Taking the first one first, not all subfields of Public History, interdisciplinary as it is, are going to be useful to me. The field involves ethics and philosophy, museum studies, affect theory, the digital humanities and all its interdisciplinary fields. It can relate to music, to fine arts, to sports and culture, to material and immaterial culture alike. While all of these can fall under the wide umbrella of public history, it is crucial that my understanding of what field I am trying to analyze informs what makes the cut. Just because a journal is on material culture, should I include it for analysis? Will that be useful, or will that confuse my results?
At the core of this philosophical problem rests the idea of what results I am expecting or hoping to get, and how that impacts the data I am obtaining. Though in my initial phase of research I found myself frustrated with Liu's arguments against the objectivity of topic modelling, now more than I ever I agree with him. These small decisions have real weight to them, and can seriously influence the data I am researching.
My understanding of public history comes largely from David Dean's work A Companion to Public History. I took his class, and listened and spoke with him for several months on what Public History means and what it could mean. How does memory and trauma relate to it? What about colonialism? How are protests any different a form of public history than museums? Is there even a journal of articles relating to protests then, for me to incorporate? Are those journals of affect theory, or journals of American politics? The frightening thing is that this strain of thought can be applied to each and every subfield that relates, even tangentially, to public history. It's a big field, it can be a highly theoretical field that, at least from my conversations with David Dean, can and should always be changing.
I personally view it as a field that emerged out of the more general historical tradition as a way to create history with the public acting as audience and co-author. It was about the ways the public engaged with the past, and the way the past is understood by the public. Of particular concern, to my understanding of it, is the connection between history and memory. Is it faulty and imperfect, and how much importance is that imperfection? But again, the field is interdisciplinary, with as many subsidiaries as you can think of.
That said, there is a methodological problem here, that can answer some of my philosophical problems. After all, my belief in what the field of public history is is not just a philosophical query in which I spend a few thousand words to address it, but one in which the parameters I set for this project answer it for me.
I can download articles either by topic and keyword searches, or by journal. The Journal of Public History - a shoe in for this project if there ever was one - has 10,000 catalogued articles available for download. Keyword searches for public history with a date frame of 1970-2020 number somewhere north of 2.5 million.
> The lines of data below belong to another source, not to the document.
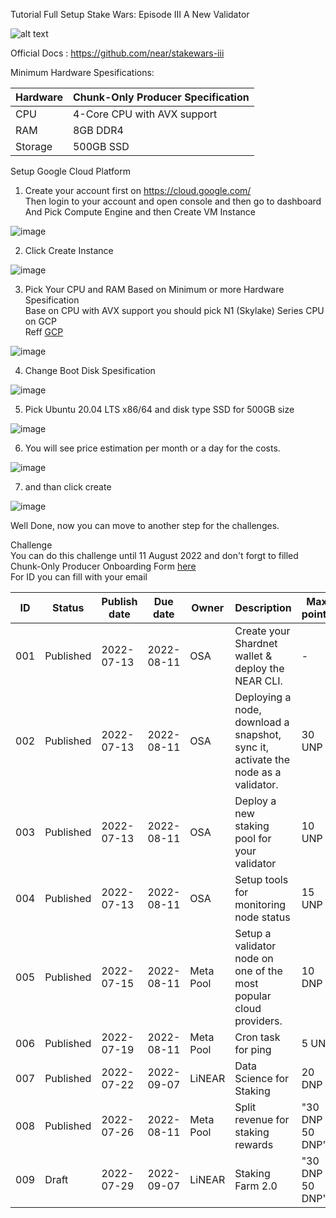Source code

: Tutorial Full Setup Stake Wars: Episode III A New Validator

![alt text](https://user-images.githubusercontent.com/35837931/180386866-d7d109a2-bf61-4ebf-ae8e-26f64604a094.png)

Official Docs : https://github.com/near/stakewars-iii

Minimum Hardware Spesifications: </br>

| Hardware |	Chunk-Only Producer Specification |
| -------- | ---------------------------------- |
| CPU      | 4-Core CPU with AVX support        |
| RAM      |	8GB DDR4                          |
| Storage	 |  500GB SSD                         |

Setup Google Cloud Platform </br>

1. Create your account first on https://cloud.google.com/ </br>
    Then login to your account and open console and then go to dashboard </br>
      And Pick Compute Engine and then Create VM Instance </br>

![image](https://user-images.githubusercontent.com/57436470/182311329-d603ba62-6332-4571-a082-fe04dc1b33da.png)

2. Click Create Instance </br>

![image](https://user-images.githubusercontent.com/57436470/182312288-63d27185-f0d1-44af-8c97-93e09fa2e203.png)

3. Pick Your CPU and RAM Based on Minimum or more Hardware Spesification </br>
    Base on CPU with AVX support you should pick N1 (Skylake) Series CPU on GCP </br>
    Reff [GCP](https://cloud.google.com/blog/products/gcp/google-cloud-platform-is-the-first-cloud-provider-to-offer-intel-skylake)
    
![image](https://user-images.githubusercontent.com/57436470/182314192-0367f2ca-d4d7-462c-a9fe-eb0118667e3c.png)

4. Change Boot Disk Spesification </br>

![image](https://user-images.githubusercontent.com/57436470/182313497-c11fbaaa-f81a-40f0-8b71-bb1834dd2969.png)

5. Pick Ubuntu 20.04 LTS x86/64 and disk type SSD for 500GB size

![image](https://user-images.githubusercontent.com/57436470/182313872-db55e330-c5ed-44d5-99f3-b002527e5ed5.png)

6. You will see price estimation per month or a day for the costs.

![image](https://user-images.githubusercontent.com/57436470/182314319-84edf4b6-0147-472a-8969-6dc65f1cf033.png)

7. and than click create

![image](https://user-images.githubusercontent.com/57436470/182314379-21559f98-45fa-47df-a686-441550bd45c1.png)


Well Done, now you can move to another step for the challenges. </br>

Challenge </br>
You can do this challenge until 11 August 2022 and don't forgt to filled Chunk-Only Producer Onboarding Form [here](https://nearprotocol1001.typeform.com/to/Z39N7cU9?typeform-source=github.com) </br>
For ID you can fill with your email </br>

| ID  |	Status     |	Publish date  |  Due date   |  Owner    |	 Description                                                                      |  Max points	    | Type     | Target network |
| --- | ---        |         ---    |        ---  |   ---     |         ---                                                                       |   ---           | -----    | -------------- |
| 001 | Published	 | 2022-07-13	    |  2022-08-11 |	OSA	      | Create your Shardnet wallet & deploy the NEAR CLI.	                              |    -	          |  Core    | Shardnet       |
| 002	| Published	 | 2022-07-13	    |  2022-08-11 |	OSA	      | Deploying a node, download a snapshot, sync it, activate the node as a validator. |	30 UNP          |  Core	   | Shardnet       |
| 003	| Published	 | 2022-07-13	    |  2022-08-11 |	OSA	      | Deploy a new staking pool for your validator	                                    | 10 UNP	        |  Core	   | Shardnet       |
| 004	| Published	 | 2022-07-13	    |  2022-08-11 | OSA	      | Setup tools for monitoring node status                                            |	15 UNP	        |  Core	   | Shardnet       |
| 005	| Published	 | 2022-07-15	    |  2022-08-11 |	Meta Pool |	Setup a validator node on one of the most popular cloud providers.	              | 10 DNP	        | Optional | Shardnet       |
| 006	| Published	 | 2022-07-19	    |  2022-08-11 |	Meta Pool |	Cron task for ping	                                                              | 5 UNP		        |  Core    | Shardnet       |
| 007	| Published	 | 2022-07-22	    |  2022-09-07 |	LiNEAR    |	Data Science for Staking                                                          |	20 DNP	        | Optional | Shardnet       |
| 008	| Published	 | 2022-07-26	    |  2022-08-11 |	Meta Pool |	Split revenue for staking rewards	                                                | "30 DNP 50 DNP" |	Optional | Shardnet       |
| 009	| Draft	     | 2022-07-29	    |  2022-09-07 | LiNEAR    |	Staking Farm 2.0	                                                                | "30 DNP 50 DNP" |	Optional | Shardnet       |



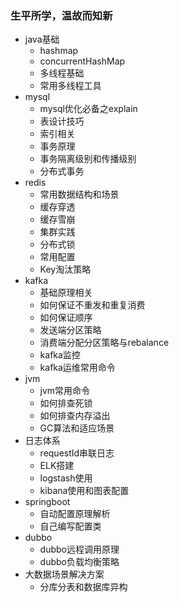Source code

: ### 生平所学，温故而知新

* java基础
  * hashmap
  * concurrentHashMap
  * 多线程基础
  * 常用多线程工具 
* mysql
  * mysql优化必备之explain
  * 表设计技巧
  * 索引相关
  * 事务原理
  * 事务隔离级别和传播级别 
  * 分布式事务
* redis
  * 常用数据结构和场景
  * 缓存穿透
  * 缓存雪崩
  * 集群实践
  * 分布式锁
  * 常用配置
  * Key淘汰策略
* kafka
  * 基础原理相关
  * 如何保证不重发和重复消费
  * 如何保证顺序
  * 发送端分区策略
  * 消费端分配分区策略与rebalance
  * kafka监控
  * kafka运维常用命令
* jvm
  * jvm常用命令
  * 如何排查死锁
  * 如何排查内存溢出
  * GC算法和适应场景
* 日志体系
  * requestId串联日志
  * ELK搭建
  * logstash使用
  * kibana使用和图表配置
* springboot
  * 自动配置原理解析
  * 自己编写配置类
* dubbo
  * dubbo远程调用原理
  * dubbo负载均衡策略
* 大数据场景解决方案
  * 分库分表和数据库异构



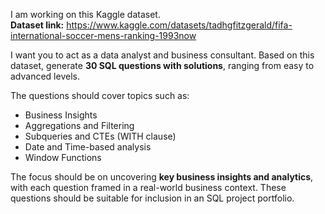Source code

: I am working on this Kaggle dataset.  
**Dataset link:** https://www.kaggle.com/datasets/tadhgfitzgerald/fifa-international-soccer-mens-ranking-1993now

I want you to act as a data analyst and business consultant. Based on this dataset, generate **30 SQL questions with solutions**, ranging from easy to advanced levels.  

The questions should cover topics such as:
- Business Insights  
- Aggregations and Filtering  
- Subqueries and CTEs (WITH clause)  
- Date and Time-based analysis  
- Window Functions  

The focus should be on uncovering **key business insights and analytics**, with each question framed in a real-world business context. These questions should be suitable for inclusion in an SQL project portfolio.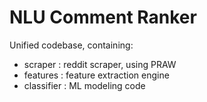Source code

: NLU Comment Ranker
==================

Unified codebase, containing:

- scraper : reddit scraper, using PRAW
- features : feature extraction engine
- classifier : ML modeling code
A little beyond the ability of the Constellate Beta to download, and probably not a useful dataset to download.
I can specify by topic - JSTOR's catalogue of keyword "public history" + 1970-2020 + history subtopic has only a little over 20,000. A manageable amount, but that is just one topic, subcategorized to high heaven. But I can download by journal, and there's a perfectly ordered and organized Journal of Public History right there.
It's worth returning the question of data sets a little later. A heavy philosophical problem needs to be addressed there, and the resolution of it will define in part the utility of my results.